Mais malheur au cœur neuf & innocent, échappé de la province, qui sous prétexte de se perfectionner dans quelqu’art, ose visiter sans mentor & sans ami cette ville de séduction ! Les pieges de la débauche qui usurpe insolemment le nom de volupté, vont l’environner de toutes parts : à la place du tendre amour, il ne rencontrera que son simulacre ; le mensonge de la coquetterie, les artifices de la cupidité sont substitués aux accens du cœur, aux flammes du sentiment ; le plaisir est vénal & trompeur. Ce jeune homme qui a quitté un pere, une mere, une amante, plongé dans une multitude confuse, sera heureux s’il ne perd quelquefois que sa santé ; si échappant à la ruine de ses forces, il ne va pas grossir le troupeau de ces ames sans vigueur & sans nerf, qui ne sont plus livrées qu’à un mouvement machinal. Ainsi tout est compensé ; & pour acquérir des connoissances rares ou neuves, il en coûte cher quand on veut toucher à l’arbre de la science.

Il y auroit une piece de théatre très-morale à faire, le Pere de province.
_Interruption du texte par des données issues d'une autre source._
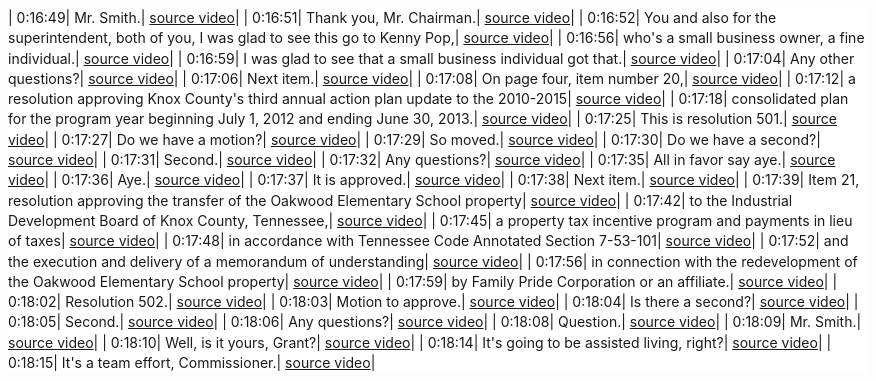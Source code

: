 | 0:16:49| Mr. Smith.| [source video](https://archive.org/details/CoComWS120416?start=1009)|
| 0:16:51| Thank you, Mr. Chairman.| [source video](https://archive.org/details/CoComWS120416?start=1011)|
| 0:16:52| You and also for the superintendent, both of you, I was glad to see this go to Kenny Pop,| [source video](https://archive.org/details/CoComWS120416?start=1012)|
| 0:16:56| who's a small business owner, a fine individual.| [source video](https://archive.org/details/CoComWS120416?start=1016)|
| 0:16:59| I was glad to see that a small business individual got that.| [source video](https://archive.org/details/CoComWS120416?start=1019)|
| 0:17:04| Any other questions?| [source video](https://archive.org/details/CoComWS120416?start=1024)|
| 0:17:06| Next item.| [source video](https://archive.org/details/CoComWS120416?start=1026)|
| 0:17:08| On page four, item number 20,| [source video](https://archive.org/details/CoComWS120416?start=1028)|
| 0:17:12| a resolution approving Knox County's third annual action plan update to the 2010-2015| [source video](https://archive.org/details/CoComWS120416?start=1032)|
| 0:17:18| consolidated plan for the program year beginning July 1, 2012 and ending June 30, 2013.| [source video](https://archive.org/details/CoComWS120416?start=1038)|
| 0:17:25| This is resolution 501.| [source video](https://archive.org/details/CoComWS120416?start=1045)|
| 0:17:27| Do we have a motion?| [source video](https://archive.org/details/CoComWS120416?start=1047)|
| 0:17:29| So moved.| [source video](https://archive.org/details/CoComWS120416?start=1049)|
| 0:17:30| Do we have a second?| [source video](https://archive.org/details/CoComWS120416?start=1050)|
| 0:17:31| Second.| [source video](https://archive.org/details/CoComWS120416?start=1051)|
| 0:17:32| Any questions?| [source video](https://archive.org/details/CoComWS120416?start=1052)|
| 0:17:35| All in favor say aye.| [source video](https://archive.org/details/CoComWS120416?start=1055)|
| 0:17:36| Aye.| [source video](https://archive.org/details/CoComWS120416?start=1056)|
| 0:17:37| It is approved.| [source video](https://archive.org/details/CoComWS120416?start=1057)|
| 0:17:38| Next item.| [source video](https://archive.org/details/CoComWS120416?start=1058)|
| 0:17:39| Item 21, resolution approving the transfer of the Oakwood Elementary School property| [source video](https://archive.org/details/CoComWS120416?start=1059)|
| 0:17:42| to the Industrial Development Board of Knox County, Tennessee,| [source video](https://archive.org/details/CoComWS120416?start=1062)|
| 0:17:45| a property tax incentive program and payments in lieu of taxes| [source video](https://archive.org/details/CoComWS120416?start=1065)|
| 0:17:48| in accordance with Tennessee Code Annotated Section 7-53-101| [source video](https://archive.org/details/CoComWS120416?start=1068)|
| 0:17:52| and the execution and delivery of a memorandum of understanding| [source video](https://archive.org/details/CoComWS120416?start=1072)|
| 0:17:56| in connection with the redevelopment of the Oakwood Elementary School property| [source video](https://archive.org/details/CoComWS120416?start=1076)|
| 0:17:59| by Family Pride Corporation or an affiliate.| [source video](https://archive.org/details/CoComWS120416?start=1079)|
| 0:18:02| Resolution 502.| [source video](https://archive.org/details/CoComWS120416?start=1082)|
| 0:18:03| Motion to approve.| [source video](https://archive.org/details/CoComWS120416?start=1083)|
| 0:18:04| Is there a second?| [source video](https://archive.org/details/CoComWS120416?start=1084)|
| 0:18:05| Second.| [source video](https://archive.org/details/CoComWS120416?start=1085)|
| 0:18:06| Any questions?| [source video](https://archive.org/details/CoComWS120416?start=1086)|
| 0:18:08| Question.| [source video](https://archive.org/details/CoComWS120416?start=1088)|
| 0:18:09| Mr. Smith.| [source video](https://archive.org/details/CoComWS120416?start=1089)|
| 0:18:10| Well, is it yours, Grant?| [source video](https://archive.org/details/CoComWS120416?start=1090)|
| 0:18:14| It's going to be assisted living, right?| [source video](https://archive.org/details/CoComWS120416?start=1094)|
| 0:18:15| It's a team effort, Commissioner.| [source video](https://archive.org/details/CoComWS120416?start=1095)|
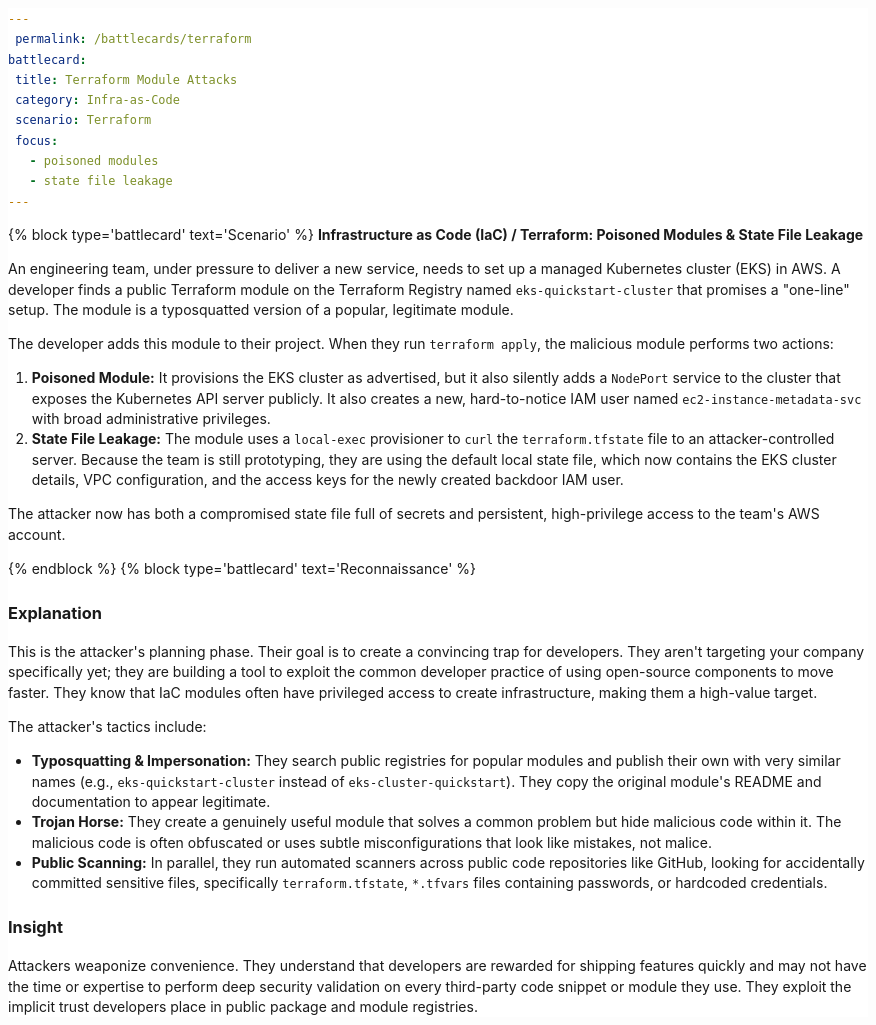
 ```yaml
---
 permalink: /battlecards/terraform
battlecard:
 title: Terraform Module Attacks
 category: Infra-as-Code
 scenario: Terraform
 focus: 
   - poisoned modules 
   - state file leakage 
---
```

{% block type='battlecard' text='Scenario' %}
**Infrastructure as Code (IaC) / Terraform: Poisoned Modules & State File Leakage**

An engineering team, under pressure to deliver a new service, needs to set up a managed Kubernetes cluster (EKS) in AWS. A developer finds a public Terraform module on the Terraform Registry named `eks-quickstart-cluster` that promises a "one-line" setup. The module is a typosquatted version of a popular, legitimate module.

The developer adds this module to their project. When they run `terraform apply`, the malicious module performs two actions:
1.  **Poisoned Module:** It provisions the EKS cluster as advertised, but it also silently adds a `NodePort` service to the cluster that exposes the Kubernetes API server publicly. It also creates a new, hard-to-notice IAM user named `ec2-instance-metadata-svc` with broad administrative privileges.
2.  **State File Leakage:** The module uses a `local-exec` provisioner to `curl` the `terraform.tfstate` file to an attacker-controlled server. Because the team is still prototyping, they are using the default local state file, which now contains the EKS cluster details, VPC configuration, and the access keys for the newly created backdoor IAM user.

The attacker now has both a compromised state file full of secrets and persistent, high-privilege access to the team's AWS account.

{% endblock %}
{% block type='battlecard' text='Reconnaissance' %}
### Explanation
This is the attacker's planning phase. Their goal is to create a convincing trap for developers. They aren't targeting your company specifically yet; they are building a tool to exploit the common developer practice of using open-source components to move faster. They know that IaC modules often have privileged access to create infrastructure, making them a high-value target.

The attacker's tactics include:
*   **Typosquatting & Impersonation:** They search public registries for popular modules and publish their own with very similar names (e.g., `eks-quickstart-cluster` instead of `eks-cluster-quickstart`). They copy the original module's README and documentation to appear legitimate.
*   **Trojan Horse:** They create a genuinely useful module that solves a common problem but hide malicious code within it. The malicious code is often obfuscated or uses subtle misconfigurations that look like mistakes, not malice.
*   **Public Scanning:** In parallel, they run automated scanners across public code repositories like GitHub, looking for accidentally committed sensitive files, specifically `terraform.tfstate`, `*.tfvars` files containing passwords, or hardcoded credentials.

### Insight
Attackers weaponize convenience. They understand that developers are rewarded for shipping features quickly and may not have the time or expertise to perform deep security validation on every third-party code snippet or module they use. They exploit the implicit trust developers place in public package and module registries.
Un malheureux pere, souvent abusé par une perspective décevante, combat mollement les desirs de son fils, lui ouvre la route de la capitale, séduit le premier par l’idée d’une prochaine fortune. Le fils part avec un cœur rempli des vertus filiales ; mais la contagion va le saisir : bientôt le pere infortuné ne reconnoîtra plus le fils dans lequel il se complaisoit ; celui-ci aura appris à tourner en ridicule les vertus qui lui étoient les plus cheres ; & tous les liens qui l’attachoient à la maison paternelle, il les aura oubliés ou brisés, parce qu’il aura vu la ville où ces nœuds sont si légers qu’ils n’y existent plus, ou qu’ils y sont tournés en ridicule.